L’astuce du « splitting » qu’envisage la Commission européenne conduirait à scinder le pilier commercial de l’accord UE-Mercosur du reste de l’accord. Au lieu d’un accord complet à ratifier, il y en aurait deux. Ainsi, la procédure de ratification du pilier commercial de l’accord serait modifiée : seule une majorité qualifiée de membres du Conseil des 27 Etats-membres pourrait alors suffire. Le droit de veto serait supprimé, et le Non français contourné. Le consentement de tous les États membres de l’UE ne serait plus nécessaire au Conseil, pas plus qu’une ratification nationale (vote aux parlements nationaux ou régionaux, ou autre.

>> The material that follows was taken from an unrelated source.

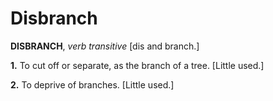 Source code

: # Disbranch

**DISBRANCH**, _verb transitive_ \[dis and branch.\]

**1.** To cut off or separate, as the branch of a tree. \[Little used.\]

**2.** To deprive of branches. \[Little used.\]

Cette proposition est aujourd’hui suggérée et/ou soutenue par de plus en plus de décideurs politiques et économiques en Europe désirant ratifier cet accord UE-Mercosur quoi qu’il en coûte.
Récemment, c’est le lobby des constructeurs automobiles allemands qui a appelé à scinder l’accord UE-Mercosur en deux pour contourner les oppositions en Europe : les parties strictement commerciales de l’accord pourraient être appliquées provisoirement, suite à une ratification allégée.
Ce n’est pas nouveau : l’accord UE-Chili, signé en décembre, a été scindé en deux, avec une partie commerciale intérimaire qui sera considérée comme ratifiée dès qu’il sera approuvé par le Parlement européen.

Si une analyse juridique que nous avons co-publiée montre que cette pratique violerait le mandat dont dispose la Commission européenne, ce risque implique pour tout état désireux de « bloquer » les négociations avec le Mercosur de constituer au sein des 27 membres de l’UE une minorité de blocage, seule en mesure d’écarter ce risque. A notre connaissance, ce n’est pas ce que fait la France à Bruxelles.

Maxime Combes, économiste en charge des politiques de commerce et de relocalisation à l’Aitec (L’Aitec est membre et co-anime le collectif national Stop CETA-Mercosur)
Avec les relectures et remarques de Lora Verheecke, spécialiste de la politique commerciale européenne.